(Source material)

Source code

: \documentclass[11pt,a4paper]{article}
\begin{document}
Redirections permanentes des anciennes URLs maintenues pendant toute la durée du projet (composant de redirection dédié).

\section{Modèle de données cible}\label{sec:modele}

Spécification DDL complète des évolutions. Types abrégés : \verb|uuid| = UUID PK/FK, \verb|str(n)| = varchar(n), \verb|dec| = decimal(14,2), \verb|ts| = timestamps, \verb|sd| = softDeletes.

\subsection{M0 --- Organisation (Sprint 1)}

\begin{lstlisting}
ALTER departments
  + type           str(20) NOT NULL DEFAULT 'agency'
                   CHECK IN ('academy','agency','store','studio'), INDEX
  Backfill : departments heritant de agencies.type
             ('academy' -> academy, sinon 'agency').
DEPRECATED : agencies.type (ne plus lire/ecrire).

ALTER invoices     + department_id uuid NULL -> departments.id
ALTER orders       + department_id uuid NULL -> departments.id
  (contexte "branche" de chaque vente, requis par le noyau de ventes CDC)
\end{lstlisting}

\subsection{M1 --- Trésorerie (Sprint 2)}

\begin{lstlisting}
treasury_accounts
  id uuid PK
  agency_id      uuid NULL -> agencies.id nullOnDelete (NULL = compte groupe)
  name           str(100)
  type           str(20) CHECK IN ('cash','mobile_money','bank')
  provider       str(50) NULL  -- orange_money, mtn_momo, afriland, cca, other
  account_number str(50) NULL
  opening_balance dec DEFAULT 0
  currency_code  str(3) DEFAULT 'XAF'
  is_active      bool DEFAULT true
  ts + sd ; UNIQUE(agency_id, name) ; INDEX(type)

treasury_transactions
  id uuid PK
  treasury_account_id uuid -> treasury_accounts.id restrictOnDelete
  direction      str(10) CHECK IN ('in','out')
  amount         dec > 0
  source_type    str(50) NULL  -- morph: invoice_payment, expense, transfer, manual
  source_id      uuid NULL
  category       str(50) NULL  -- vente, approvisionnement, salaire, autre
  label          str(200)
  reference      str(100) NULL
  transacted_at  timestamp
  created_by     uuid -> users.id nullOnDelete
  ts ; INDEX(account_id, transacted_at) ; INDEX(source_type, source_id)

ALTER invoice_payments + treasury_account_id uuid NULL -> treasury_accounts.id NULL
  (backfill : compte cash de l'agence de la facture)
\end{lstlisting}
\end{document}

(End Source material)

- Exercise objective: Please write out, exactly as they appear, the lines from the line containing "approvisionnement, salaire, autre" through the last line of the records above, both included.

- Task solution:
  category       str(50) NULL  -- vente, approvisionnement, salaire, autre
  label          str(200)
  reference      str(100) NULL
  transacted_at  timestamp
  created_by     uuid -> users.id nullOnDelete
  ts ; INDEX(account_id, transacted_at) ; INDEX(source_type, source_id)

ALTER invoice_payments + treasury_account_id uuid NULL -> treasury_accounts.id NULL
  (backfill : compte cash de l'agence de la facture)
\end{lstlisting}
\end{document}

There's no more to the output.